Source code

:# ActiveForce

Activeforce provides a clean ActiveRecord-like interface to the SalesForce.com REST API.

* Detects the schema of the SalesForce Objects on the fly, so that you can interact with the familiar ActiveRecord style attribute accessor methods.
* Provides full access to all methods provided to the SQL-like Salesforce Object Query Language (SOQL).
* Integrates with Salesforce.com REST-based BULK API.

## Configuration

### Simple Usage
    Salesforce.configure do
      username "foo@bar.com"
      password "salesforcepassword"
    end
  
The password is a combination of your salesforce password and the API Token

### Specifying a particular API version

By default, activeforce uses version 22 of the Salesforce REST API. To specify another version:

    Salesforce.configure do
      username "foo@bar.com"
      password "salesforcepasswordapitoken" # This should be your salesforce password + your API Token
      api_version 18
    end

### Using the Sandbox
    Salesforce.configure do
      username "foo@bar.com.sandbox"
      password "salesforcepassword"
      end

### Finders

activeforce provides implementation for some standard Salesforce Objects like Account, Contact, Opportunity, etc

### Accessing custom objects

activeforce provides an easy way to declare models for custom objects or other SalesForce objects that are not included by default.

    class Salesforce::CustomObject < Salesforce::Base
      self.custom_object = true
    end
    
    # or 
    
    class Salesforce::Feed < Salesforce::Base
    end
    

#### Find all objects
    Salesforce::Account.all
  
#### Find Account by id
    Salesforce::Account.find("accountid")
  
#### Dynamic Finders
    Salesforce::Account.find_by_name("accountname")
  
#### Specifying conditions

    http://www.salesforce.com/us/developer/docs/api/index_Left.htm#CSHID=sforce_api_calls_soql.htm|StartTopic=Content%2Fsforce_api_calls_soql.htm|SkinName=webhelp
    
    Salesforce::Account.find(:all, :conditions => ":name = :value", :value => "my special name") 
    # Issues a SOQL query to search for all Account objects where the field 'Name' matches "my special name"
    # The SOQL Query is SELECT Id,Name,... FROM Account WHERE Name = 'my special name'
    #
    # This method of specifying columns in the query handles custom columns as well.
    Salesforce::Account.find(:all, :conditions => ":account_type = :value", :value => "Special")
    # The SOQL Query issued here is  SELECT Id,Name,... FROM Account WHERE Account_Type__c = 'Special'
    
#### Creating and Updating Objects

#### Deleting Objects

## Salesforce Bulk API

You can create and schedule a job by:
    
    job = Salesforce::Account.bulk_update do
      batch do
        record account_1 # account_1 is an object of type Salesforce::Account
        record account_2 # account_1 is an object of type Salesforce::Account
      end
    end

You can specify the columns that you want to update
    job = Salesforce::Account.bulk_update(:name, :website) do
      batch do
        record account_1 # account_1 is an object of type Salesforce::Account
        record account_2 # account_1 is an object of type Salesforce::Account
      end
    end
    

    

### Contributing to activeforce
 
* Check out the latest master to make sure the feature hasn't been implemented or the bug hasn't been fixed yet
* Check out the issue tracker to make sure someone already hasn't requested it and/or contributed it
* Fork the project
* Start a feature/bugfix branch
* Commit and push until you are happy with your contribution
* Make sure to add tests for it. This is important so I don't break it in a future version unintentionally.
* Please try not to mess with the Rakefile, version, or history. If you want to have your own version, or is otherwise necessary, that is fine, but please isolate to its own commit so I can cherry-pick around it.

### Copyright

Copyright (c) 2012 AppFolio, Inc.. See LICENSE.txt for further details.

┄┄┄┄┄┄┄┄┄┄┄┄┄┄┄┄┄┄┄┄

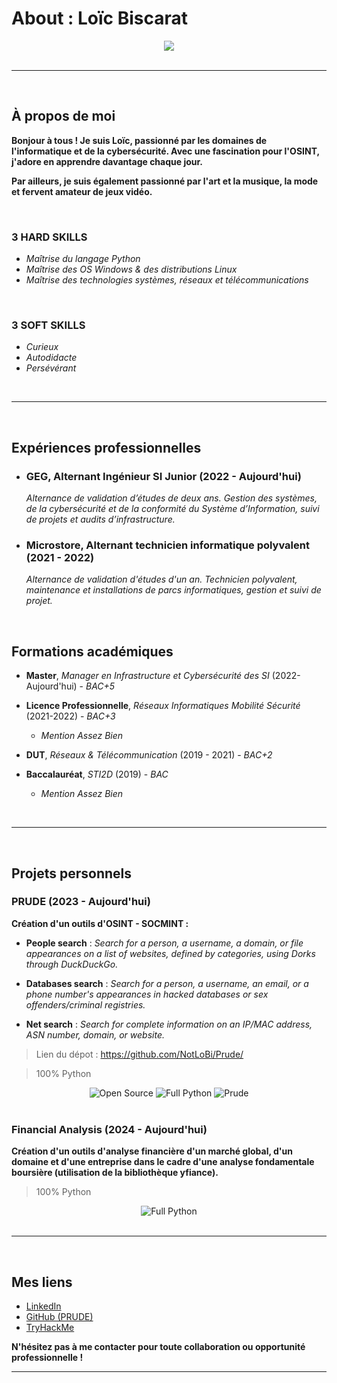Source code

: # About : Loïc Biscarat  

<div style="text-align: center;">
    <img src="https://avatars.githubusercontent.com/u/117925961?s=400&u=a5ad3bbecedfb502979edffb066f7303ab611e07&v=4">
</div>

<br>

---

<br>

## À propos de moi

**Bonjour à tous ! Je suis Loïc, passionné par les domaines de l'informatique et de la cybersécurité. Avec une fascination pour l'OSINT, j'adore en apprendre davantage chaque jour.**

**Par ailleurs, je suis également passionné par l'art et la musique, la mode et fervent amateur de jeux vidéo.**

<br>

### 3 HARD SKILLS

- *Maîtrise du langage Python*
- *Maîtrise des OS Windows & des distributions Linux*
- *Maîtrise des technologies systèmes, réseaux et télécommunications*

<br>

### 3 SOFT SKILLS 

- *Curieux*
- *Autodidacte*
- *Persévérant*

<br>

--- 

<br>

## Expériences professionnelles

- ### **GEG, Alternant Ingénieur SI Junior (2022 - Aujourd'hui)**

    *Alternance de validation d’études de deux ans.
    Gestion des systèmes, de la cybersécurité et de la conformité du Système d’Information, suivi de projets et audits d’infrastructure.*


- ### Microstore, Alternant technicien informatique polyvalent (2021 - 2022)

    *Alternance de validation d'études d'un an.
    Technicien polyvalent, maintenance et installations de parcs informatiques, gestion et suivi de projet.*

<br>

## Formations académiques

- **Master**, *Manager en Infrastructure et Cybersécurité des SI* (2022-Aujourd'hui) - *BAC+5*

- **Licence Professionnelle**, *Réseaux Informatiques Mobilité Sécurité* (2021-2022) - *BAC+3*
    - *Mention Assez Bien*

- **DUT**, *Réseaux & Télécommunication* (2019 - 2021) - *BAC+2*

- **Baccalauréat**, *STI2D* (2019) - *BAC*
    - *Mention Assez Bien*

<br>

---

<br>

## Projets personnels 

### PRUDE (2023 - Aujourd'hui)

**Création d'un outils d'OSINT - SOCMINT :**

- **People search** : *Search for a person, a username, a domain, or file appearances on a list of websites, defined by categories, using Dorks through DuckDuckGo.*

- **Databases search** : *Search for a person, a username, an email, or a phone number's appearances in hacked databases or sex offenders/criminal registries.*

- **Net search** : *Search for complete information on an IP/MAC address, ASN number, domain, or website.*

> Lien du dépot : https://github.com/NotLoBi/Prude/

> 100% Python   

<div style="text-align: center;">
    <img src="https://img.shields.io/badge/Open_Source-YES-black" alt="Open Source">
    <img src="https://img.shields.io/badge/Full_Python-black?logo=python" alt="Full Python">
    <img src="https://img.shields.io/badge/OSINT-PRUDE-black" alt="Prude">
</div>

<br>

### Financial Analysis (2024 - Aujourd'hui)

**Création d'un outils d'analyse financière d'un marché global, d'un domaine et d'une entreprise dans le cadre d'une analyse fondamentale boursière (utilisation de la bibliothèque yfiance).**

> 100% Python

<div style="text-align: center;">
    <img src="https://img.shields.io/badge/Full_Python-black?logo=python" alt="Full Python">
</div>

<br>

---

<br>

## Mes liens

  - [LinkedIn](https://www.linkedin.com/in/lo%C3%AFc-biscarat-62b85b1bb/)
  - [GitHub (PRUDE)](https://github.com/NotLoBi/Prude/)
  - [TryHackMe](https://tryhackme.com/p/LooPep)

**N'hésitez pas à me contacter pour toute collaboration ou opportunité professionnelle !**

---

┄┄┄┄┄┄┄┄┄┄┄┄┄┄┄┄┄┄┄┄

▶ **YOUR INSTRUCTIONS**: From the entries above, tally every line holding the string "conditions". Give only the count.

▶ **OUTPUT OF THE EXERCISE**: 3